> [WORK ITEM]: Could you print exactly the lines of the listing below, starting at the line that has "- **Certificate Management**" and ending at the line that has "- Keep documentation", and only those lines?

> [INPUT MATERIAL]:
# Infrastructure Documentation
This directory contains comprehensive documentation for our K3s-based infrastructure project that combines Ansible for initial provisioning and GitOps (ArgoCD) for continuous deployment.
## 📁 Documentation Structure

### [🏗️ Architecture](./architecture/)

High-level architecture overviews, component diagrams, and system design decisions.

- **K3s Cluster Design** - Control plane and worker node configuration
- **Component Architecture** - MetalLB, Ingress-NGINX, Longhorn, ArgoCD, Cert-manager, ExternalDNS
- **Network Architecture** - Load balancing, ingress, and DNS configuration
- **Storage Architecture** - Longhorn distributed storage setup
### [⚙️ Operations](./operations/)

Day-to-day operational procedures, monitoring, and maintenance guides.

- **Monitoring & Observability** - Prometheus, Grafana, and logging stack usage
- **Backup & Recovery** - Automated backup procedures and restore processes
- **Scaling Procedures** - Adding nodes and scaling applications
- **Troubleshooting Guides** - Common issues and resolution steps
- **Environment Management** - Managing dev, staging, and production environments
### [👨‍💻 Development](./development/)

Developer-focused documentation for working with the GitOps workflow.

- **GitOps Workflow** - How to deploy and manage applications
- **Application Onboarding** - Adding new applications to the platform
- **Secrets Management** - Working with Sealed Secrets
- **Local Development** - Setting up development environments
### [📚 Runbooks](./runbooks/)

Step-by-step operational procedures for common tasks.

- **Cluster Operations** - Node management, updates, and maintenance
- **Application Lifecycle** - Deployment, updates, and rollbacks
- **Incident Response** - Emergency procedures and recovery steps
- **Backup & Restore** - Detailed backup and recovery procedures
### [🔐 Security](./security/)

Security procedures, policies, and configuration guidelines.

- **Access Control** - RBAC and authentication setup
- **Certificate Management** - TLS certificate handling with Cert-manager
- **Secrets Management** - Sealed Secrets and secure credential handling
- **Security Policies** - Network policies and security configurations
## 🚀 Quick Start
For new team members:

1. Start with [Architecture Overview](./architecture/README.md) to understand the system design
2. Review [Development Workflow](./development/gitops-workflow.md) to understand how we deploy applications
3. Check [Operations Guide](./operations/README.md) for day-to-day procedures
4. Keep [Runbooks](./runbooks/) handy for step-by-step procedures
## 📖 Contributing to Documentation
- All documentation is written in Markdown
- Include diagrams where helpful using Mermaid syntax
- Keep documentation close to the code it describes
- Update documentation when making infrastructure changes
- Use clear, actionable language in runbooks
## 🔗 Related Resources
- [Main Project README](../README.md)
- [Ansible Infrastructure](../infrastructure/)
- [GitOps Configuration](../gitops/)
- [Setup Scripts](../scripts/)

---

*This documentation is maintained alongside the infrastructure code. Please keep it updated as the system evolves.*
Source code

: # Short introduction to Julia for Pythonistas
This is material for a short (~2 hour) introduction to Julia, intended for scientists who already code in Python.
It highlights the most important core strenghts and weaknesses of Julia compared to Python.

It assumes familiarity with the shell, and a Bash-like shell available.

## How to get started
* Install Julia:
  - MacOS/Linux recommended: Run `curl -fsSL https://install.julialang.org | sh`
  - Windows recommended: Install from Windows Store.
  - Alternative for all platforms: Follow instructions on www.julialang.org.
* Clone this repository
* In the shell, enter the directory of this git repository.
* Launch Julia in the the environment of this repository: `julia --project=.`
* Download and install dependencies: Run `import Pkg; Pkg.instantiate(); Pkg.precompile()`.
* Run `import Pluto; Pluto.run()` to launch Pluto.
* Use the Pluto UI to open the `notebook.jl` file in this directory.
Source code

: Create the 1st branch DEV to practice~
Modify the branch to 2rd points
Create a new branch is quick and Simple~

> [TASK RESULT]:
- **Certificate Management** - TLS certificate handling with Cert-manager
- **Secrets Management** - Sealed Secrets and secure credential handling
- **Security Policies** - Network policies and security configurations
## 🚀 Quick Start
For new team members:

1. Start with [Architecture Overview](./architecture/README.md) to understand the system design
2. Review [Development Workflow](./development/gitops-workflow.md) to understand how we deploy applications
3. Check [Operations Guide](./operations/README.md) for day-to-day procedures
4. Keep [Runbooks](./runbooks/) handy for step-by-step procedures
## 📖 Contributing to Documentation
- All documentation is written in Markdown
- Include diagrams where helpful using Mermaid syntax
- Keep documentation close to the code it describes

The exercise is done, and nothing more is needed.